When I abandoned religion, a friend of mine did the same at about the same time. We spoke recently and it turned out that he self-labeled as agnostic, me - "atheist". We discussed this a bit and I said something to the extent that "I do not see a shred of justice in the world that would indicated a working of a personal god; if there is something like a god that runs the universe amorally, we may as well call it physics and get on with it".

It seems that you want to draw the additional distinction of "agenty" things vs. dumb gears, but as long as they only "care" about persons as atmos, vs. moral agents, who cares?

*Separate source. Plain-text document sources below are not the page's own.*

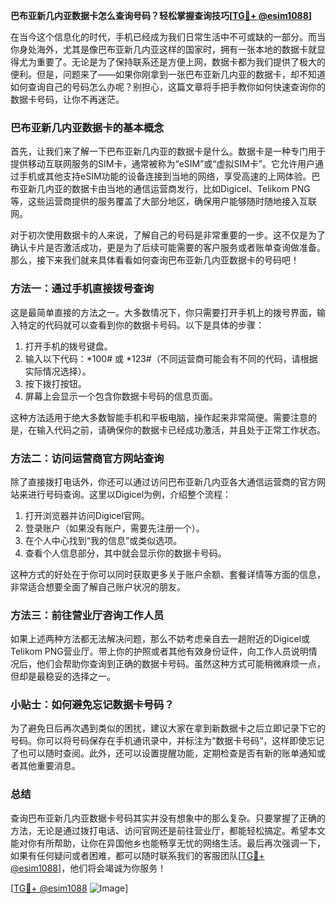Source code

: **巴布亚新几内亚数据卡怎么查询号码？轻松掌握查询技巧[[TG💪+ @esim1088](https://t.me/s/esim1088)]**

在当今这个信息化的时代，手机已经成为我们日常生活中不可或缺的一部分。而当你身处海外，尤其是像巴布亚新几内亚这样的国家时，拥有一张本地的数据卡就显得尤为重要了。无论是为了保持联系还是方便上网，数据卡都为我们提供了极大的便利。但是，问题来了——如果你刚拿到一张巴布亚新几内亚的数据卡，却不知道如何查询自己的号码怎么办呢？别担心，这篇文章将手把手教你如何快速查询你的数据卡号码，让你不再迷茫。

### 巴布亚新几内亚数据卡的基本概念

首先，让我们来了解一下巴布亚新几内亚的数据卡是什么。数据卡是一种专门用于提供移动互联网服务的SIM卡，通常被称为“eSIM”或“虚拟SIM卡”。它允许用户通过手机或其他支持eSIM功能的设备连接到当地的网络，享受高速的上网体验。巴布亚新几内亚的数据卡由当地的通信运营商发行，比如Digicel、Telikom PNG等，这些运营商提供的服务覆盖了大部分地区，确保用户能够随时随地接入互联网。

对于初次使用数据卡的人来说，了解自己的号码是非常重要的一步。这不仅是为了确认卡片是否激活成功，更是为了后续可能需要的客户服务或者账单查询做准备。那么，接下来我们就来具体看看如何查询巴布亚新几内亚数据卡的号码吧！

### 方法一：通过手机直接拨号查询

这是最简单直接的方法之一。大多数情况下，你只需要打开手机上的拨号界面，输入特定的代码就可以查看到你的数据卡号码。以下是具体的步骤：

1. 打开手机的拨号键盘。
2. 输入以下代码：*100# 或 *123#（不同运营商可能会有不同的代码，请根据实际情况选择）。
3. 按下拨打按钮。
4. 屏幕上会显示一个包含你数据卡号码的信息页面。

这种方法适用于绝大多数智能手机和平板电脑，操作起来非常简便。需要注意的是，在输入代码之前，请确保你的数据卡已经成功激活，并且处于正常工作状态。

### 方法二：访问运营商官方网站查询

除了直接拨打电话外，你还可以通过访问巴布亚新几内亚各大通信运营商的官方网站来进行号码查询。这里以Digicel为例，介绍整个流程：

1. 打开浏览器并访问Digicel官网。
2. 登录账户（如果没有账户，需要先注册一个）。
3. 在个人中心找到“我的信息”或类似选项。
4. 查看个人信息部分，其中就会显示你的数据卡号码。

这种方式的好处在于你可以同时获取更多关于账户余额、套餐详情等方面的信息，非常适合想要全面了解自己账户状况的朋友。

### 方法三：前往营业厅咨询工作人员

如果上述两种方法都无法解决问题，那么不妨考虑亲自去一趟附近的Digicel或Telikom PNG营业厅。带上你的护照或者其他有效身份证件，向工作人员说明情况后，他们会帮助你查询到正确的数据卡号码。虽然这种方式可能稍微麻烦一点，但却是最稳妥的选择之一。

### 小贴士：如何避免忘记数据卡号码？

为了避免日后再次遇到类似的困扰，建议大家在拿到新数据卡之后立即记录下它的号码。你可以将号码保存在手机通讯录中，并标注为“数据卡号码”，这样即使忘记了也可以随时查阅。此外，还可以设置提醒功能，定期检查是否有新的账单通知或者其他重要消息。

### 总结

查询巴布亚新几内亚数据卡号码其实并没有想象中的那么复杂。只要掌握了正确的方法，无论是通过拨打电话、访问官网还是前往营业厅，都能轻松搞定。希望本文能对你有所帮助，让你在异国他乡也能畅享无忧的网络生活。最后再次强调一下，如果有任何疑问或者困难，都可以随时联系我们的客服团队[[TG💪+ @esim1088](https://t.me/s/esim1088)]，他们将会竭诚为你服务！

[[TG💪+ @esim1088](https://t.me/s/esim1088) ![Image](https://i.postimg.cc/4NQfJmqS/Snipaste-2025-05-13-00-14-12.png)]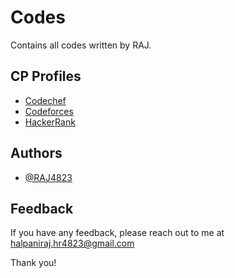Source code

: 
# Codes

Contains all codes written by RAJ. 


## CP Profiles

 - [Codechef](https://www.codechef.com/users/the_247)
 - [Codeforces](https://codeforces.com/profile/Raj_4)
 - [HackerRank](https://www.hackerrank.com/raj_4823)


## Authors

- [@RAJ4823](https://github.com/RAJ4823)

## Feedback

If you have any feedback, please reach out to me at halpaniraj.hr4823@gmail.com


Thank you!



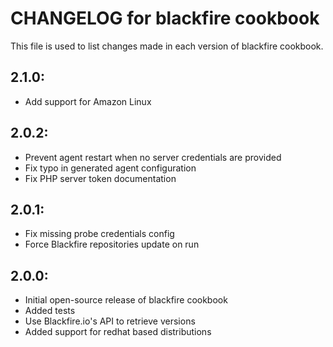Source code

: # CHANGELOG for blackfire cookbook

This file is used to list changes made in each version of blackfire cookbook.

## 2.1.0:

* Add support for Amazon Linux

## 2.0.2:

* Prevent agent restart when no server credentials are provided
* Fix typo in generated agent configuration
* Fix PHP server token documentation

## 2.0.1:

* Fix missing probe credentials config
* Force Blackfire repositories update on run

## 2.0.0:

* Initial open-source release of blackfire cookbook
* Added tests
* Use Blackfire.io's API to retrieve versions
* Added support for redhat based distributions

It admittedly tickles curiosity, but will hardly change the program...

Comment author: Jack 23 January 2011 08:45:56PM 3 points [-]

What makes you think an agenty, simulator-type god wouldn't care about persons as moral agents?

Comment author: Psy-Kosh 23 January 2011 08:48:39PM 4 points [-]

An agenty simulator type god that actually did care about persons as moral agents would have created a very different universe than this one (assuming they were competent).

Comment author: Jack 23 January 2011 09:06:21PM 4 points [-]

Well if it were chiefly concerned with us having a lot of fun, or not experiencing pain or fulfilling more of our preferences then yes. But maybe the simulator is trying to evolve companions. Or maybe it is chiefly concerned with answering counter-factual questions and so we have to suffer for it to get the right answers... but that doesn't mean the simulator doesn't care about us at all. Maybe it saves us when we die and are no longer needed for the simulation. Or maybe the simulator just has weird values and this is their version of a eutopia.

Comment author: Will_Newsome 04 March 2012 10:24:21AM 2 points [-]

"Companions, the creator seeketh, and not corpses--and not herds or believers either. Fellow-creators the creator seeketh--those who grave new values on new tables."

Comment author: jacob_cannell 27 January 2011 02:11:27AM 0 points [-]

I find that the SA leads us to believe just the opposite.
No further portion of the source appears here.